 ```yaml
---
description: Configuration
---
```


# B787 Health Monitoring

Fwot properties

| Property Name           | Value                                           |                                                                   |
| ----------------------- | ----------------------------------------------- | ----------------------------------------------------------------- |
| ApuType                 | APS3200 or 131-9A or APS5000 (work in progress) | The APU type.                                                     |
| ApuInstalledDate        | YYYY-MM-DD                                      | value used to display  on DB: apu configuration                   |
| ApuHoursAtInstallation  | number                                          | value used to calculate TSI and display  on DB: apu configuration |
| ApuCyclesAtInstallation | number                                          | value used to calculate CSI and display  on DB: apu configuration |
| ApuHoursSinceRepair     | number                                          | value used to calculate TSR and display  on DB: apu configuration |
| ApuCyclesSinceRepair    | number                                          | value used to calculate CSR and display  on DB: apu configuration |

§ Problem requirements
Write out all the material exactly.

§ Answer area
 ```yaml
---
description: Configuration
---
```


# B787 Health Monitoring

Fwot properties

| Property Name           | Value                                           |                                                                   |
| ----------------------- | ----------------------------------------------- | ----------------------------------------------------------------- |
| ApuType                 | APS3200 or 131-9A or APS5000 (work in progress) | The APU type.                                                     |
| ApuInstalledDate        | YYYY-MM-DD                                      | value used to display  on DB: apu configuration                   |
| ApuHoursAtInstallation  | number                                          | value used to calculate TSI and display  on DB: apu configuration |
| ApuCyclesAtInstallation | number                                          | value used to calculate CSI and display  on DB: apu configuration |
| ApuHoursSinceRepair     | number                                          | value used to calculate TSR and display  on DB: apu configuration |
| ApuCyclesSinceRepair    | number                                          | value used to calculate CSR and display  on DB: apu configuration |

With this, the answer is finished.